Pontiki, M., Galanis, D., Papageorgiou, H., Manandhar, S., & Androutsopoulos, I. (2015, June). Semeval-2015 task 12: Aspect based sentiment analysis. In Proceedings of the 9th International Workshop on Semantic Evaluation (SemEval 2015), Association for Computational Linguistics, Denver, Colorado (pp. 486-495).

In [1]:
from __future__ import unicode_literals
from __future__ import division
from __future__ import print_function

In [22]:
from lxml import etree
parser = etree.XMLParser(remove_blank_text=True)
trainset = etree.parse('../corpus/ReLi_train.xml', parser)
testset = etree.parse('../corpus/ReLi_test.xml', parser)

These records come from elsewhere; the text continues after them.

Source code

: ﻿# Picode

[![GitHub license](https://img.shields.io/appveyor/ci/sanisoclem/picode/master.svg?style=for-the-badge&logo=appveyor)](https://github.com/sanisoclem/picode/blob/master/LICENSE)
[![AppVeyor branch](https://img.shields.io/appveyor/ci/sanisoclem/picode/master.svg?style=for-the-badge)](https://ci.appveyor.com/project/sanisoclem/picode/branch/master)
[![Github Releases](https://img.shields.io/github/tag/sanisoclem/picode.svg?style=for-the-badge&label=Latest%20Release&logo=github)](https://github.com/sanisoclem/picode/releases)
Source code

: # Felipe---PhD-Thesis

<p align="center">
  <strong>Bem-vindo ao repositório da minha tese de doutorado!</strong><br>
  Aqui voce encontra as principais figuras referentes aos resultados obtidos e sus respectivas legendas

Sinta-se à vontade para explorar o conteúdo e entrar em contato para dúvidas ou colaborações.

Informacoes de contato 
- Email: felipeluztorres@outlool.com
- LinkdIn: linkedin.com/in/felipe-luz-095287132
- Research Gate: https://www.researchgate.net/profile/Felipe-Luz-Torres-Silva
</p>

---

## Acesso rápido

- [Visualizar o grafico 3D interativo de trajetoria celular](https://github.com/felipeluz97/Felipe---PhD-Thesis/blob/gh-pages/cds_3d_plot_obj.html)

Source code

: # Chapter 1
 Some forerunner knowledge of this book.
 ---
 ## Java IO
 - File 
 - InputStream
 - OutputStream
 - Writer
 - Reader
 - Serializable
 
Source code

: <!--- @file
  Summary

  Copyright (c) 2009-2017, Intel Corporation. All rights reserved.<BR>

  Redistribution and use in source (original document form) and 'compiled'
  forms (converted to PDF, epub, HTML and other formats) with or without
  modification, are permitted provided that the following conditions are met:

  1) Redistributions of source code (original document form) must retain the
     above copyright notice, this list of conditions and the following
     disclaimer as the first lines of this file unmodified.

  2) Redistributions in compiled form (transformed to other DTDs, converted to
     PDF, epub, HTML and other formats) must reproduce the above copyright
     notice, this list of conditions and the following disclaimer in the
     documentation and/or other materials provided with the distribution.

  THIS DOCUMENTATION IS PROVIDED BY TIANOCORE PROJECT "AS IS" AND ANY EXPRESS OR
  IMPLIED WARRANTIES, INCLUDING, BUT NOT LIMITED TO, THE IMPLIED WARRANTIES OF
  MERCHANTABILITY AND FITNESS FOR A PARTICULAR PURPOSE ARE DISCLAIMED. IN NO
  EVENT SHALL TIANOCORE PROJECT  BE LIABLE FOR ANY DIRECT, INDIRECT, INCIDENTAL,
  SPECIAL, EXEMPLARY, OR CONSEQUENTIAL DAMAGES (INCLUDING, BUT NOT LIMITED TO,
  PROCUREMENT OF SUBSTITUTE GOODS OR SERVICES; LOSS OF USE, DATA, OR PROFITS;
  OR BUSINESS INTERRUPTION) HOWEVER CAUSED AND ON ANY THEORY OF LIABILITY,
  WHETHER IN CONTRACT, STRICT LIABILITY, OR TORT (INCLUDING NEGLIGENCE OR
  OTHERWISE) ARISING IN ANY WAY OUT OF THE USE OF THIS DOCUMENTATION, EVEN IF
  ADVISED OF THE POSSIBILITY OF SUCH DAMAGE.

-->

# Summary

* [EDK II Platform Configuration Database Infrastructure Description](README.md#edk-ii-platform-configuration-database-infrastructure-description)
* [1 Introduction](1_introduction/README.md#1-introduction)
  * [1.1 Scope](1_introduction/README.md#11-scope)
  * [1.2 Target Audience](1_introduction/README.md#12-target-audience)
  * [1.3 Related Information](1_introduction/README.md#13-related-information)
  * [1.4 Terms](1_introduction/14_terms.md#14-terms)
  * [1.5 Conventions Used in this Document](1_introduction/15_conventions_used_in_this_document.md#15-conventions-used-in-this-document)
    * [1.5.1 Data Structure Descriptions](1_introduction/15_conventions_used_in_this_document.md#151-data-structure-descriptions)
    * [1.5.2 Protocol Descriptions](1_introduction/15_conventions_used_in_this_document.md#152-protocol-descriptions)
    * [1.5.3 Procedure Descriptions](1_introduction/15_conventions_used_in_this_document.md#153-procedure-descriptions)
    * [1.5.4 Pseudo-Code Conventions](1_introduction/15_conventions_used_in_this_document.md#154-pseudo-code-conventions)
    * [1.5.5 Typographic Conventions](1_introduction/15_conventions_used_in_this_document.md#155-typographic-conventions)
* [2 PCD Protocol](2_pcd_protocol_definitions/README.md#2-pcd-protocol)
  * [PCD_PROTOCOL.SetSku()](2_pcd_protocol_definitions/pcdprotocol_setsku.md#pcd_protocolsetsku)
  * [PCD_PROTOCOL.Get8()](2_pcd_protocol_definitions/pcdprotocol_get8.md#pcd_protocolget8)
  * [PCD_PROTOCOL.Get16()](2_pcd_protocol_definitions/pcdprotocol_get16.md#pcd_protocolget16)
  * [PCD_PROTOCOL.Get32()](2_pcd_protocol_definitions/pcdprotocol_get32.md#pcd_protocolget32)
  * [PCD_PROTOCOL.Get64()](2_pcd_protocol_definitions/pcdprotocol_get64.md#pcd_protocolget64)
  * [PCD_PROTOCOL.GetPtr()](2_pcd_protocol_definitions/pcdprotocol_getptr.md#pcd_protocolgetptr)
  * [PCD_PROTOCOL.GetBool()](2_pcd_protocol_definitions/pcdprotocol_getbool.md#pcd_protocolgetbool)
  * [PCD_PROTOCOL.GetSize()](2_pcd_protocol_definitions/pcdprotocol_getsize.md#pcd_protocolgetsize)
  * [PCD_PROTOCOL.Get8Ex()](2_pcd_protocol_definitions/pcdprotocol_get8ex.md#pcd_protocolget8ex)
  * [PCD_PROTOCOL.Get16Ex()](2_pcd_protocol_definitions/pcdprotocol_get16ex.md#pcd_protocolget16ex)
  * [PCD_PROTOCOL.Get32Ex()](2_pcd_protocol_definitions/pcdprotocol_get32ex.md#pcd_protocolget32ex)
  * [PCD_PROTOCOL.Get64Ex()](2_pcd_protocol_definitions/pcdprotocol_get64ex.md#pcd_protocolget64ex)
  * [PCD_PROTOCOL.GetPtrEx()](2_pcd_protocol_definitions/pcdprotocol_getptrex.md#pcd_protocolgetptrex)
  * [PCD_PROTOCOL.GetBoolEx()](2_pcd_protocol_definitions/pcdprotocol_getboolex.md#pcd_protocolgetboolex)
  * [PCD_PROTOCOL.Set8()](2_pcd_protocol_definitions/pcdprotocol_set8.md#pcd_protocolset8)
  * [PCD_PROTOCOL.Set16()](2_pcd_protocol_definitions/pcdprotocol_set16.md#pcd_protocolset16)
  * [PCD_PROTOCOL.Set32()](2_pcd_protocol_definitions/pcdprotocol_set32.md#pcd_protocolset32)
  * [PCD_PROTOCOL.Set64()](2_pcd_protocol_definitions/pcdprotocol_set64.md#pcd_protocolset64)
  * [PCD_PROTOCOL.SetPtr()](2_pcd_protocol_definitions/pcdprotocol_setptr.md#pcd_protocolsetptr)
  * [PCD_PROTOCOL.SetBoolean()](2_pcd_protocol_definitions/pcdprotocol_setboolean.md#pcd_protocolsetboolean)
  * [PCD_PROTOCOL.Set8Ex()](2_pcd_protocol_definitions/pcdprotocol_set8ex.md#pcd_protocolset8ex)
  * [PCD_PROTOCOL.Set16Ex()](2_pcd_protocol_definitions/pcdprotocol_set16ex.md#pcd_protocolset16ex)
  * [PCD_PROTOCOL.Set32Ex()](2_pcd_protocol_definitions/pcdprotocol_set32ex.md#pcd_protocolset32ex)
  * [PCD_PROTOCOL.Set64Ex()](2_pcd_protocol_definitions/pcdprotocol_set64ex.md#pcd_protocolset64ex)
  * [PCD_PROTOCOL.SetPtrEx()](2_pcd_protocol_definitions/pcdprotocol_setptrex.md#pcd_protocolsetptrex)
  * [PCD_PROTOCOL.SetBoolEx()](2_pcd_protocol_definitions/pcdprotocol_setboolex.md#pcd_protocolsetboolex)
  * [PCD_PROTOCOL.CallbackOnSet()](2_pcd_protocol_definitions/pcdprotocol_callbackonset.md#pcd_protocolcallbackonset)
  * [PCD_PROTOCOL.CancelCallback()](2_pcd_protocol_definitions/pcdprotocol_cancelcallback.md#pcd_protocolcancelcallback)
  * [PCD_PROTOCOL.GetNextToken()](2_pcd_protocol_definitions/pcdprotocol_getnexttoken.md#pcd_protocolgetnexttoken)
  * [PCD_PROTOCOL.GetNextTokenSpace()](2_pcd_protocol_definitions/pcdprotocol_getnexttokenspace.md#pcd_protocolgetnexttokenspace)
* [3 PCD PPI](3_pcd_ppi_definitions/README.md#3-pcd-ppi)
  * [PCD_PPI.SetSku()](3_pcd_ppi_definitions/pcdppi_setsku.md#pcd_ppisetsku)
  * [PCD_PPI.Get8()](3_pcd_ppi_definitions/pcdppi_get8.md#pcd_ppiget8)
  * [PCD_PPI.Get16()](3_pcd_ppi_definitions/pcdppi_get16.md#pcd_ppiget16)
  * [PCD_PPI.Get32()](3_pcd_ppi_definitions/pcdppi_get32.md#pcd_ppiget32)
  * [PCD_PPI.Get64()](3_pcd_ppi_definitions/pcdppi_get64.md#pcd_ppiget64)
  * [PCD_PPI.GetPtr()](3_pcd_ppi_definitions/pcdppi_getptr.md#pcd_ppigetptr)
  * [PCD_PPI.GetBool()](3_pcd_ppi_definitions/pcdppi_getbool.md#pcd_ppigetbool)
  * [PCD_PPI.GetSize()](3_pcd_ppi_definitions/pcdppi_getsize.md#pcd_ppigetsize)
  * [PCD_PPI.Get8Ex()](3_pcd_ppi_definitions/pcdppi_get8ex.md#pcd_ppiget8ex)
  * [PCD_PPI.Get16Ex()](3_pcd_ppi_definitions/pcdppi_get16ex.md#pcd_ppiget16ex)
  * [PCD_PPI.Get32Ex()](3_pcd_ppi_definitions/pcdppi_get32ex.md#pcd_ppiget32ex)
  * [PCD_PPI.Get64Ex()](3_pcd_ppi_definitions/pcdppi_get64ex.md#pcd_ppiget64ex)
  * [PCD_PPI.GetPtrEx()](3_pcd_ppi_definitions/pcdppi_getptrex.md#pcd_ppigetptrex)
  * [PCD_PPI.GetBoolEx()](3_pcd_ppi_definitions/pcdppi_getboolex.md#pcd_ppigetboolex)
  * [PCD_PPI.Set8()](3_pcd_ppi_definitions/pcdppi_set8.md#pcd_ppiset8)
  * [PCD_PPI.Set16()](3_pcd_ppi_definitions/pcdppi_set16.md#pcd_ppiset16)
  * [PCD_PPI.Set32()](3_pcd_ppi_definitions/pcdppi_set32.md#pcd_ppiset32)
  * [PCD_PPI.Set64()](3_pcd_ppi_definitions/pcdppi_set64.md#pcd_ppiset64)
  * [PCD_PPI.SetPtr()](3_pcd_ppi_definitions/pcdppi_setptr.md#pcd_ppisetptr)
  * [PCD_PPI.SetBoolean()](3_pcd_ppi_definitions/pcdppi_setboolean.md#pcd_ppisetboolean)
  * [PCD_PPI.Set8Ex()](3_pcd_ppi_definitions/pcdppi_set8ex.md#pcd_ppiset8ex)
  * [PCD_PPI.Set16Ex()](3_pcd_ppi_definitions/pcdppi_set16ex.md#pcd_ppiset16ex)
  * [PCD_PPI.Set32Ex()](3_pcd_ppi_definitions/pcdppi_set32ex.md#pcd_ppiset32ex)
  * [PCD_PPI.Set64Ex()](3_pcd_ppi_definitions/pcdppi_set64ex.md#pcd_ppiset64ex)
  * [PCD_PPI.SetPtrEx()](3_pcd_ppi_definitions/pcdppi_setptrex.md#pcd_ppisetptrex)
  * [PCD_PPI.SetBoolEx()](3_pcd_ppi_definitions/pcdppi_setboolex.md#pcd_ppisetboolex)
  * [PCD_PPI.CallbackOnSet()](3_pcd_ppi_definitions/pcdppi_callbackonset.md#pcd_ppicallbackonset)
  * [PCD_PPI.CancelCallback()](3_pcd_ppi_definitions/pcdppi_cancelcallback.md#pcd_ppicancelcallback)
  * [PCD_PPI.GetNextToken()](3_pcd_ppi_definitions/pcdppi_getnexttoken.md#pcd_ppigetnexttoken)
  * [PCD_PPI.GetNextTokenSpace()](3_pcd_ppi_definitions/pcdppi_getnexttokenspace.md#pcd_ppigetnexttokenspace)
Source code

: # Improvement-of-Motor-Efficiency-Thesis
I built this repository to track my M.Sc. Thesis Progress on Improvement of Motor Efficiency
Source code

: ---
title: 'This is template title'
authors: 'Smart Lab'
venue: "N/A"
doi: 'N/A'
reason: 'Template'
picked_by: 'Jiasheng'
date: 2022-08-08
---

## 1. All aspects in trainset

In [3]:
from collections import Counter
targets = Counter([opinion_node.get('target').lower()
                    for opinion_node in trainset.iter('Opinion')
                    if opinion_node.get('target') != 'NULL'
                   ])

In [4]:
import ipy_table

data = [['freq', '%freq', 'target']]
for target, freq in targets.most_common(20):
    ratio = freq / sum(targets.values()) *100
    data.append([freq, '{:.1f}%'.format(ratio), target])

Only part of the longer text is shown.